Assignment
What is the number of lines in the records that contain "costs"? Give only that number.

Material shown

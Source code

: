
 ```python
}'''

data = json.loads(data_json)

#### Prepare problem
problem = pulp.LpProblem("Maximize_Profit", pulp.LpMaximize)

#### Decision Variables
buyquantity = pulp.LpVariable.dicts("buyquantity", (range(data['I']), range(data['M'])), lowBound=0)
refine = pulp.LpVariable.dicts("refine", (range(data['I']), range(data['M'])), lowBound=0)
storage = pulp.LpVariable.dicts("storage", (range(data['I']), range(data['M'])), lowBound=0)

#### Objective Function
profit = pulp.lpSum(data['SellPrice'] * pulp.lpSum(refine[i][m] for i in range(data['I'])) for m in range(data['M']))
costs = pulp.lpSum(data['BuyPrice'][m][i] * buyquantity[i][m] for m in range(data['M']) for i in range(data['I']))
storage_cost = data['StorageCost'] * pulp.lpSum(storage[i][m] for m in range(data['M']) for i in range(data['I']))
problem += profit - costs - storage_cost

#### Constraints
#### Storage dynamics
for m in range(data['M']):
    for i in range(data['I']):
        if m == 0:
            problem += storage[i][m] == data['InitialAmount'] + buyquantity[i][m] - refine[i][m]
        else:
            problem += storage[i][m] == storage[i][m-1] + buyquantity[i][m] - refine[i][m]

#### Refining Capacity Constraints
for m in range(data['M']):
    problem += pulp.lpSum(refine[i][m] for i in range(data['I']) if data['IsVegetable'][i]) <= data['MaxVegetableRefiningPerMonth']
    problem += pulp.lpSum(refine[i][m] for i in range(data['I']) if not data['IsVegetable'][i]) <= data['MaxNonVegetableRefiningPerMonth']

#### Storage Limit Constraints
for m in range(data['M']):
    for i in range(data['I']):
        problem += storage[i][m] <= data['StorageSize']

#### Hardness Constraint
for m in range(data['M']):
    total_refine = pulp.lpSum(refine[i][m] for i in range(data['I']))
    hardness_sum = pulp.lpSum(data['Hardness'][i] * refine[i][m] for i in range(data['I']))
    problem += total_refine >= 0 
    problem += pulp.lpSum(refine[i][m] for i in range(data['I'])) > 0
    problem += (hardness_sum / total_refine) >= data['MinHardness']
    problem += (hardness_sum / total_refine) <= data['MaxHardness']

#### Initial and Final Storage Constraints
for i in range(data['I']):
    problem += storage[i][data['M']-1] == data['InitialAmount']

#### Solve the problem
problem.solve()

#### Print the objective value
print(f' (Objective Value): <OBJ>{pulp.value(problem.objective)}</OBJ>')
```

Exercise answer
2